In December 2017, LGBT groups launched a public campaign to repeal the constitutional ban. On 4 May 2018, Mariela Castro said that she would propose a reform of the constitution and introduce a complementary measure to legalize same-sex marriage, since the constitutional reform process was expected to begin in July 2018. On 21 July, the Council of State, Homero Acosta Álvarez, said that the draft constitution included a provision that defined marriage as a "union between two people". The National Assembly approved the draft on 22 July, and it was subject to public consultation between 13 August and 15 November 2018. 

The issue of same-sex marriage triggered public debate and organization in Cuba. In June 2018, five Christian denominations declared same-sex marriage "contrary to the spirit of the communist revolution". In what was described as "a poster war", both opponents and supporters of same-sex marriage put up hundreds of posters around Havana. In September 2018, after conservative opposition to the proposal to legalize same-sex marriage, President of Cuba and First Secretary of the Communist Party of Cuba, Miguel Díaz-Canel, announced his support for same-sex marriage. In his first interview since taking office in April, he told Telesur that he supports "marriage between people without any restrictions", and is in favor of "eliminating any kind of discrimination in society".

On 18 December, the constitutional commission removed the definition of marriage from the bill. Instead, the commission chose to use neutral language and define marriage as a "social and legal institution" without reference to the gender of the parties. This meant that the new constitution would not explicity legalize same-sex marriage, but at the same time the ban on same-sex marriage would be repealed.​ Mariela Castro said that same-sex marriage would instead be legalized through a change in the Family Code. 
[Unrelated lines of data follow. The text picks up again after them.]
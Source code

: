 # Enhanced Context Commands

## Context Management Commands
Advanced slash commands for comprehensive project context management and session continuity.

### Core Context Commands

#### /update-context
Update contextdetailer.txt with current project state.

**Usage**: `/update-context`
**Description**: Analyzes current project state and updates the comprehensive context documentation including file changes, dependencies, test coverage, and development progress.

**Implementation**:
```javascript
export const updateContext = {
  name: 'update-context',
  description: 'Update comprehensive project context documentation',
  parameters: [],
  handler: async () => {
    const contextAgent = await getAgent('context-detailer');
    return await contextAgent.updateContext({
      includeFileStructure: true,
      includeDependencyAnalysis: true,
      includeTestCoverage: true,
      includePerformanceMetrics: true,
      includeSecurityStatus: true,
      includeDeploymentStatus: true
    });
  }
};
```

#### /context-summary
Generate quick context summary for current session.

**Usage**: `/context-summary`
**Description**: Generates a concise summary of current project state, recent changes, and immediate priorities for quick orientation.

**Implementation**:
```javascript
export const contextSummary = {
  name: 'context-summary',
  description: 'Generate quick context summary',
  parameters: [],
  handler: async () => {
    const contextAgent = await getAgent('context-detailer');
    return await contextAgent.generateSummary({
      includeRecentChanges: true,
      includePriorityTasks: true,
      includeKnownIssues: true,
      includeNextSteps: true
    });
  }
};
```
The new constitution was approved in a referendum on 24 February 2019, with 90.6% in favor, and entered into force on 10 April of the same year. Article 82 of the new constitution states:

Preparations 

On 15 September 2021, the Cuban government published the draft of the new Family Code, which would legalize same-sex marriage. Article 61 of the draft code states that marriage is "the consensual union between two people" without specifying the sex of the couple. Likewise, parents are no longer defined by their sex, since Articles 30 and 31 allow same-sex adoption and explicitly grant the right of paternity to couples who use the various forms of assisted reproductive technology. The new code was well received by LGBT rights associations, although they remained cautious about the success of the changes. On 30 December 2021, a special commission was created to organize the referendum, headed by the diplomat Antonio Machín.
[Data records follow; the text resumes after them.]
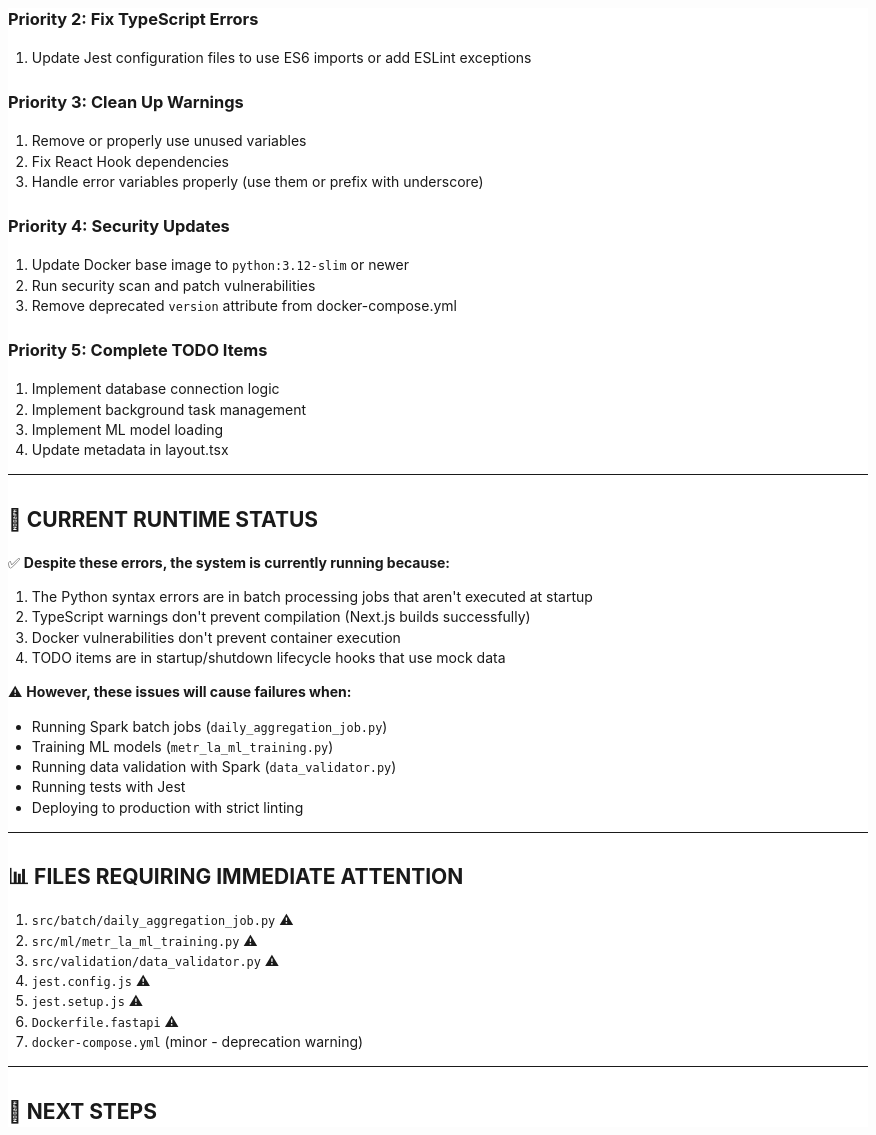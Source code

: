 ### Priority 2: Fix TypeScript Errors
1. Update Jest configuration files to use ES6 imports or add ESLint exceptions

### Priority 3: Clean Up Warnings
1. Remove or properly use unused variables
2. Fix React Hook dependencies
3. Handle error variables properly (use them or prefix with underscore)

### Priority 4: Security Updates
1. Update Docker base image to `python:3.12-slim` or newer
2. Run security scan and patch vulnerabilities
3. Remove deprecated `version` attribute from docker-compose.yml

### Priority 5: Complete TODO Items
1. Implement database connection logic
2. Implement background task management
3. Implement ML model loading
4. Update metadata in layout.tsx

---

## 🎯 CURRENT RUNTIME STATUS

✅ **Despite these errors, the system is currently running because:**
1. The Python syntax errors are in batch processing jobs that aren't executed at startup
2. TypeScript warnings don't prevent compilation (Next.js builds successfully)
3. Docker vulnerabilities don't prevent container execution
4. TODO items are in startup/shutdown lifecycle hooks that use mock data

⚠️ **However, these issues will cause failures when:**
- Running Spark batch jobs (`daily_aggregation_job.py`)
- Training ML models (`metr_la_ml_training.py`)
- Running data validation with Spark (`data_validator.py`)
- Running tests with Jest
- Deploying to production with strict linting

---

## 📊 FILES REQUIRING IMMEDIATE ATTENTION

1. `src/batch/daily_aggregation_job.py` ⚠️
2. `src/ml/metr_la_ml_training.py` ⚠️
3. `src/validation/data_validator.py` ⚠️
4. `jest.config.js` ⚠️
5. `jest.setup.js` ⚠️
6. `Dockerfile.fastapi` ⚠️
7. `docker-compose.yml` (minor - deprecation warning)

---

## 🚀 NEXT STEPS
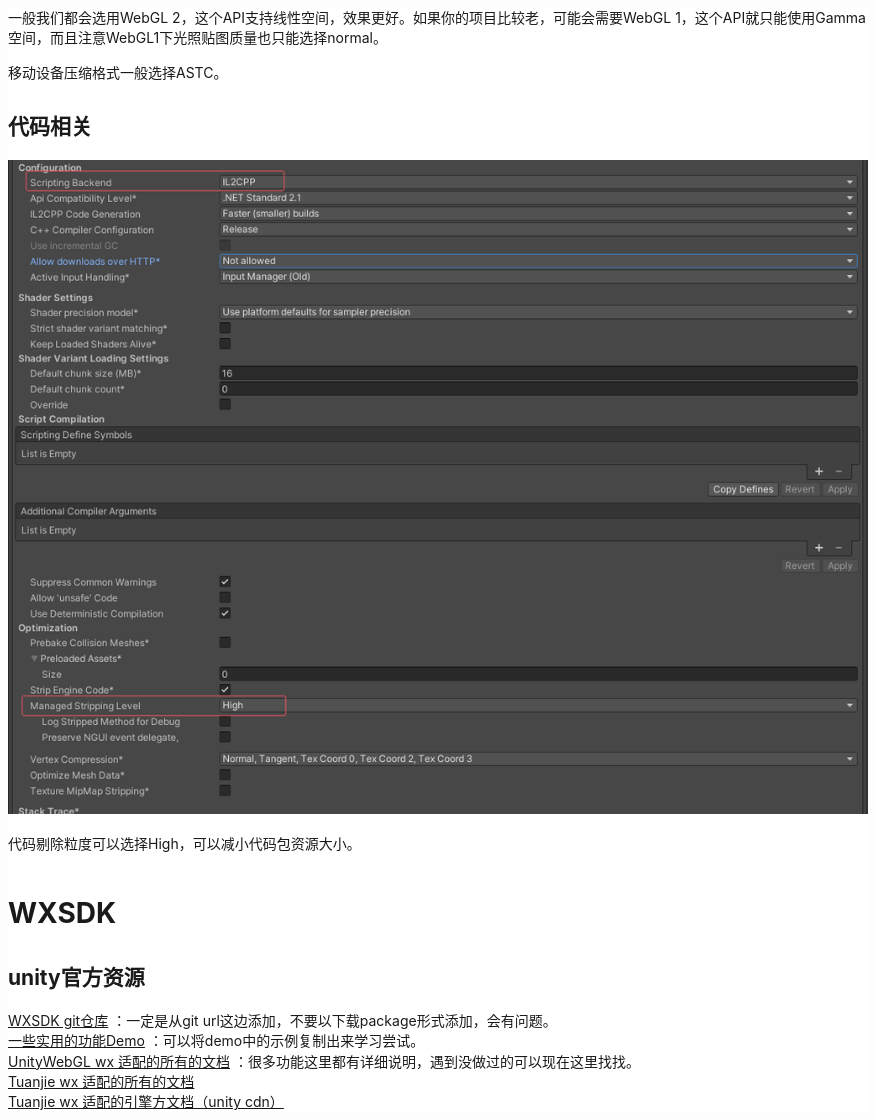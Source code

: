 一般我们都会选用WebGL 2，这个API支持线性空间，效果更好。如果你的项目比较老，可能会需要WebGL 1，这个API就只能使用Gamma空间，而且注意WebGL1下光照贴图质量也只能选择normal。

移动设备压缩格式一般选择ASTC。

## 代码相关
![](Image/08.png)

代码剔除粒度可以选择High，可以减小代码包资源大小。

# WXSDK
## unity官方资源
[WXSDK git仓库](https://github.com/wechat-miniprogram/minigame-tuanjie-transform-sdk) ：一定是从git url这边添加，不要以下载package形式添加，会有问题。   
[一些实用的功能Demo](https://github.com/wechat-miniprogram/minigame-unity-webgl-transform/tree/main/Demo) ：可以将demo中的示例复制出来学习尝试。  
[UnityWebGL wx 适配的所有的文档](https://github.com/wechat-miniprogram/minigame-unity-webgl-transform/tree/main/Design) ：很多功能这里都有详细说明，遇到没做过的可以现在这里找找。   
[Tuanjie wx 适配的所有的文档](https://wechat-miniprogram.github.io/minigame-unity-webgl-transform/)  
[Tuanjie wx 适配的引擎方文档（unity cdn）](https://docs.unity.cn/cn/tuanjiemanual/Manual/AutoStreamingDemo.html)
Subject to a popular consultation period from 15 February 2022, the project was criticized by some pro-LGBT activists, who argued that a fundamental right should not need to be put to a referendum. The government responded that it preferred to implement the changes to the law in a way that was accepted by the public, rather than being imposed by force. The referendum process is also taking place against the backdrop of a wave of same-sex marriage legalization in the rest of Latin America, adding to frustrations among Cuba's LGBT community regarding the slow pace of change compared to nearby jurisdictions.

In addition to LGBT issues, the new Family Code also includes greater protection for children and adolescents, the co-responsibility of parents in their education, and strict equality of rights between men and women. The Code also guarantees minors the right not to be the object of exclusion, violence or parental neglect.
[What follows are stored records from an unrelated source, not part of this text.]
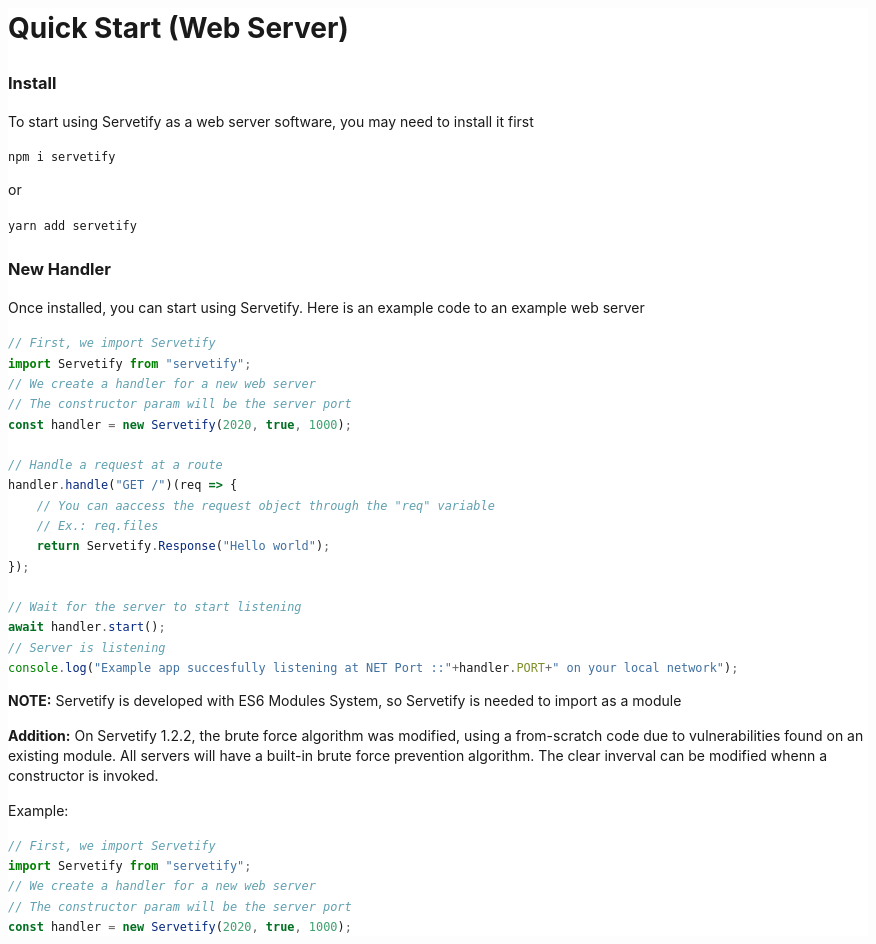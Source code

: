 # Quick Start (Web Server)

### Install

To start using Servetify as a web server software, you may need to install it first

```bash
npm i servetify
```

or 

```bash
yarn add servetify
```

### New Handler

Once installed, you can start using Servetify. Here is an example code to an example web server

```js
// First, we import Servetify
import Servetify from "servetify";
// We create a handler for a new web server
// The constructor param will be the server port
const handler = new Servetify(2020, true, 1000);

// Handle a request at a route
handler.handle("GET /")(req => {
    // You can aaccess the request object through the "req" variable
    // Ex.: req.files
    return Servetify.Response("Hello world");
});

// Wait for the server to start listening
await handler.start();
// Server is listening
console.log("Example app succesfully listening at NET Port ::"+handler.PORT+" on your local network");
```

**NOTE:** Servetify is developed with ES6 Modules System, so Servetify is needed to import as a module

**Addition:** On Servetify 1.2.2, the brute force algorithm was modified, using a from-scratch code due to vulnerabilities found on an existing module. All servers will have a built-in brute force prevention algorithm. The clear inverval can be modified whenn a constructor is invoked.

Example:

```js
// First, we import Servetify
import Servetify from "servetify";
// We create a handler for a new web server
// The constructor param will be the server port
const handler = new Servetify(2020, true, 1000);
```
On 6 June 2022, version 25 of the Family Code was presented, reflecting the final results of the public consultation and including modifications to 48.73% of the articles.

Opinion polls

Results 
The vote commenced for Cuban nationals abroad on 18 September at around 1,000 polling stations worldwide, including at Cuban embassies and consulates, and voting commenced in Cuba itself at 07:00 CDT on 25 September.. Polls closed in most of the country at 18:00, though voters in line at polling locations at that time were reportedly allowed to vote. Certain locations in Havana and Santiago de Cuba were allowed to stay open until 20:00 due to rains from the 2022 Atlantic hurricane season. The results were set to be released on 30 September by the National Electoral Council. However, preliminary exit polls showed that a majority of voters supported the proposals. The abstention rate of the referendum was 26%, higher than the abstention rate for the constitutional referendums of 1976 and 2019.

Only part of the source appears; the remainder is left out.